Project

General

Profile

Actions

CAN Bus Output » History » Revision 1

Revision 1/2 | Next »
Adam Klama, 06/21/2026 03:29 PM


CAN Bus Output

Overview

A CAN Bus Output packs a single CANbus signal into a raw outgoing CAN
frame, using a byte/bit layout you define by hand. Use it when you know the frame
layout (e.g. from a DBC) for an arbitrary or custom device and there is no
CAN Preset for it.

This is the raw frame signal approach: you give the message ID, say how the
bits are encoded and where they sit, then scale your source value into the raw
signal. To write a named object on a supported device instead, use a
CAN Object Output.

Prerequisites & hardware

  • A defined CAN bus for the channel the frame is sent on — see
    Working with the CAN Bus.
  • The frame's message ID and bit layout for the signal you want to write
    (length, offset, encoding).
  • A source value (a map, driver or input) to drive the signal.

Add it in the app

  1. Add a new output and choose CAN Bus Output as the type.
  2. Give it a clear alias (e.g. Requested Torque).
  3. Enter the Message ID and its ID type, then the encoding type,
    length and offset that place the signal in the frame.
  4. Set the in → raw scaling and a default value, then drive it from a
    map/driver.

Settings reference

Schema: config/CanbusOutputConfiguration.proto.

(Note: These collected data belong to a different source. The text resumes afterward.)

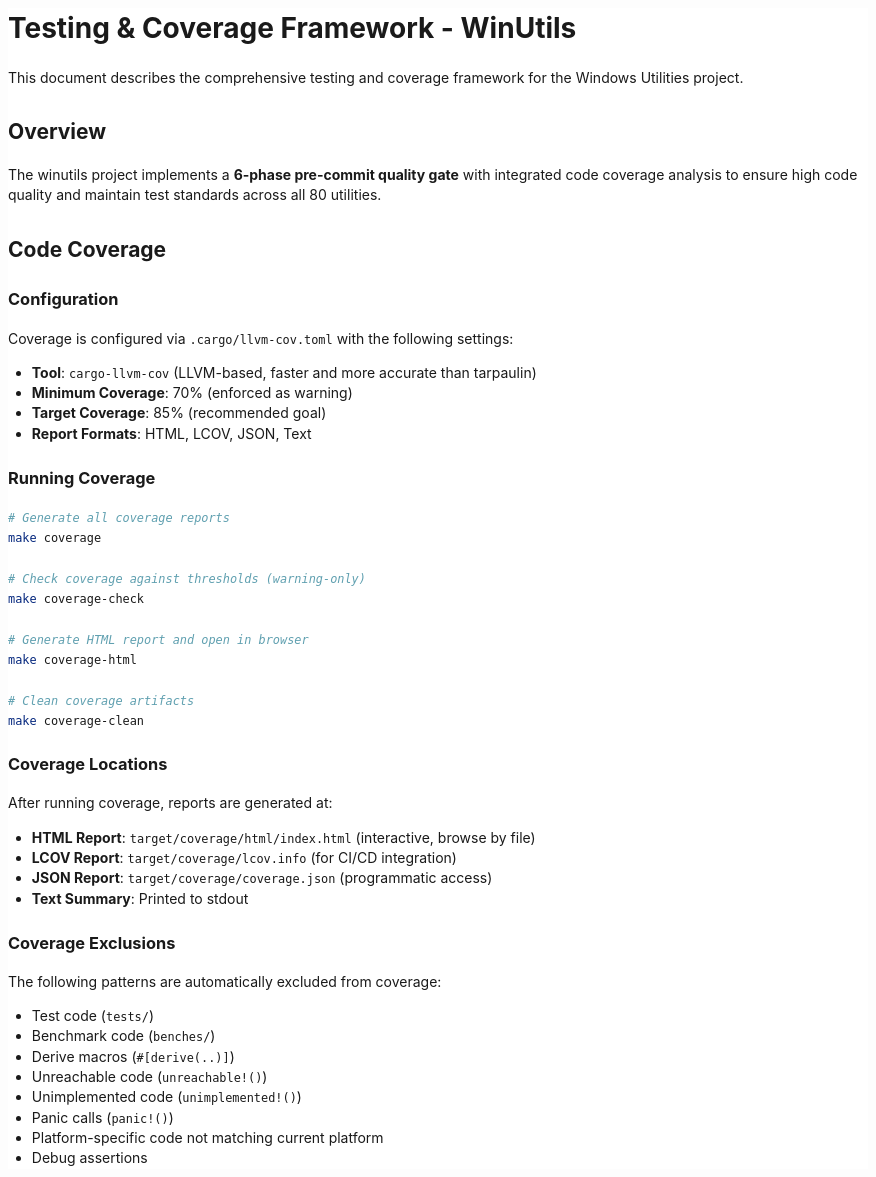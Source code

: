 # Testing & Coverage Framework - WinUtils

This document describes the comprehensive testing and coverage framework for the Windows Utilities project.

## Overview

The winutils project implements a **6-phase pre-commit quality gate** with integrated code coverage analysis to ensure high code quality and maintain test standards across all 80 utilities.

## Code Coverage

### Configuration

Coverage is configured via `.cargo/llvm-cov.toml` with the following settings:

- **Tool**: `cargo-llvm-cov` (LLVM-based, faster and more accurate than tarpaulin)
- **Minimum Coverage**: 70% (enforced as warning)
- **Target Coverage**: 85% (recommended goal)
- **Report Formats**: HTML, LCOV, JSON, Text

### Running Coverage

```bash
# Generate all coverage reports
make coverage

# Check coverage against thresholds (warning-only)
make coverage-check

# Generate HTML report and open in browser
make coverage-html

# Clean coverage artifacts
make coverage-clean
```

### Coverage Locations

After running coverage, reports are generated at:

- **HTML Report**: `target/coverage/html/index.html` (interactive, browse by file)
- **LCOV Report**: `target/coverage/lcov.info` (for CI/CD integration)
- **JSON Report**: `target/coverage/coverage.json` (programmatic access)
- **Text Summary**: Printed to stdout

### Coverage Exclusions

The following patterns are automatically excluded from coverage:

- Test code (`tests/`)
- Benchmark code (`benches/`)
- Derive macros (`#[derive(..)]`)
- Unreachable code (`unreachable!()`)
- Unimplemented code (`unimplemented!()`)
- Panic calls (`panic!()`)
- Platform-specific code not matching current platform
- Debug assertions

Setting Meaning Unit Range / values Notes
Message ID CAN frame identifier to send hex fixed32 The arbitration ID of the outgoing frame.
Message ID type Identifier width Extended (29-bit), Standard (11-bit) Must match what the receiving device expects.
Encoding type How the value is packed into the bits UnsignedBigEndian, UnsignedLittleEndian, SignedBigEndian, SignedLittleEndian, BitField, CounterField, BitCounterField Selects signedness/endianness/bitfield. CounterField / BitCounterField auto-generate a rolling message counter.
Length Signal length bytes / bits uint32 In bytes for the integer types and CounterField; in bits for the bitfield types (BitField, BitCounterField).
Offset Position of the signal in the frame bytes / bits uint32 Same units as Length: bytes for integer/CounterField types, bits for bitfield types.
In min / In max Input (engineering) range to scale from source unit sint32 The source low/high points.
Raw min / Raw max Raw signal range to scale to sint32 The packed value at In min / In max.
Default value Value packed before a source value is available source unit sint32 Sent until the source provides a value.

Scaling: the source value is mapped from In min…In max to Raw min…Raw max
using two-point interpolation.

Rolling counter: choose CounterField or BitCounterField for keep-alive /
rolling-counter bytes — the controller increments the value each frame for you, so
no source is needed.

Common settings

CAN Bus Output also uses the shared settings — alias and pin. See Common IO Settings.

Example — requested torque to an inverter

  1. Type CAN Bus Output, alias Requested Torque.
  2. Message ID 0x100, ID type Standard (11-bit).
  3. Encoding type UnsignedLittleEndian, Length 2 (bytes), Offset 1
    (starts at byte 1) — a 16-bit value. (A bitfield type would use bits here.)
  4. In min/max 0/500 (Nm) → Raw min/max 0/5000 (0.1 Nm/bit).
  5. Default value 0 so no torque is requested until the strategy drives it.
  6. Add a second output on the same ID with Encoding type CounterField for the
    inverter's rolling-counter byte.

Troubleshooting

  • Receiver ignores the frame: check the Message ID and ID type, and the
    CAN bus baud rate.
  • Value lands wrong / sign flipped: check the encoding type, Length and
    Offset — they are in bytes for integer/CounterField types and bits
    for bitfield types.
  • Receiver reports a counter/checksum fault: add a CounterField /
    BitCounterField output for the rolling-counter byte.
  • Sends an unexpected value at start-up: set a sensible Default value.